• Lino Rialti

Gli industriali all'attacco del Governo: "situazione drammatica"




Confindustria attacca a testa bassa il Governo: ritardi nelle procedure di sostegno alle imprese come per esempio Cassa integrazione guadagni, di fatto, anticipata dalle imprese ai lavoratori. Questo in breve il risultato dell'incontro tra il leader degli indistriali, Carlo Bonomi ed il premier Giuseppe Conte nel corso degli Stati Generali di Villa Pamphilj a Roma.


Bonomi ha chiesto al Governo un impregno al fine di onorare i contratti, insomma di accelerare i pagamenti dello Stato alle imprese e la restituzione dei crediti d'imposta, soprattutto sulle accise, un importo notevole che darebbe ossigeno all'asfittica situazione economica, 3,4 miliardi di euro che tornerebbero nelle casse di imprese provate dal crollo dell'economia dovuto agli effetti del Coronavirus.

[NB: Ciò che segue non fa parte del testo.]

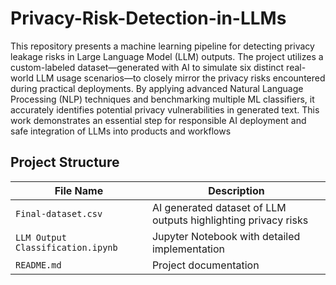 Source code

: # Privacy-Risk-Detection-in-LLMs
This repository presents a machine learning pipeline for detecting privacy leakage risks in Large Language Model (LLM) outputs. The project utilizes a custom-labeled dataset—generated with AI to simulate six distinct real-world LLM usage scenarios—to closely mirror the privacy risks encountered during practical deployments. By applying advanced Natural Language Processing (NLP) techniques and benchmarking multiple ML classifiers, it accurately identifies potential privacy vulnerabilities in generated text. This work demonstrates an essential step for responsible AI deployment and safe integration of LLMs into products and workflows

## Project Structure
| File Name                    | Description                                               |
|-----------------------------|-----------------------------------------------------------|
| `Final-dataset.csv`         | AI generated dataset of LLM outputs highlighting privacy risks |
| `LLM Output Classification.ipynb` | Jupyter Notebook with detailed implementation         |
| `README.md`                 | Project documentation                                     |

D'altronde c'è un pronunciamento della Magistratura in merito che impone allo Stato la restituzione delle imposte indebitamente versate e ad oggi trattenute. Per Bonomi "la situazione è drammatica" bisogna fare presto.


Conte, dal canto suo, ha rassicurato che, non sussistendo alcun "pregiudizio nei confronti della libera iniziativa economica le nostre misure sono proprio per il sostegno delle imprese". Per Giuseppe Conte, "il clima" sarebbe "proficuo" ed "Il piano di rilancio e' stato molto apprezzato, siamo disponibili ad accettare idee, la settimana prossima vorremmo completare il piano".


Conte, nel corso della conferenza stampa di ieri sera ha dichiarato:"Vedrete che si sarà una sostanziale semplificazione". Ha anticipato, altre sì, che la Cassa Integrazione sarà prorogata per ulteriori quattro settimane.


Giuseppe Conte ha ammesso i ritardi nei pagamenti, facendo presente la mole di adempimenti che il Governo si è visto dover fronteggiare in un momento emergenziale ma ha anche dichiarato che non può rispondere di "carenze strutturali", ovviamente ereditate e che possono essere sanate solo con provvedimenti complessi.


Da questi incontri, la prossima settimana, verrà ricavato un documento programmatico finale dove saranno elencate "le priorità - ha detto Conte- per dare una prospettiva diacronica ai progetti. Dopodiché ricaveremo il più stretto Recovery Plan, quello su cui chiederemo i finanziamenti all'Ue, che presenteremo a settembre".


Momento molto difficile, tempi di scelte complesse che necessitano di una visione d'insieme per tentare, non solo di salvare l'economia così come era, ma soprattutto per iniziare un cammino per la trasformazione modernizzante, di un progetto di nuovo sviluppo economico, con diverse priorità, che il mero tornaconto economico.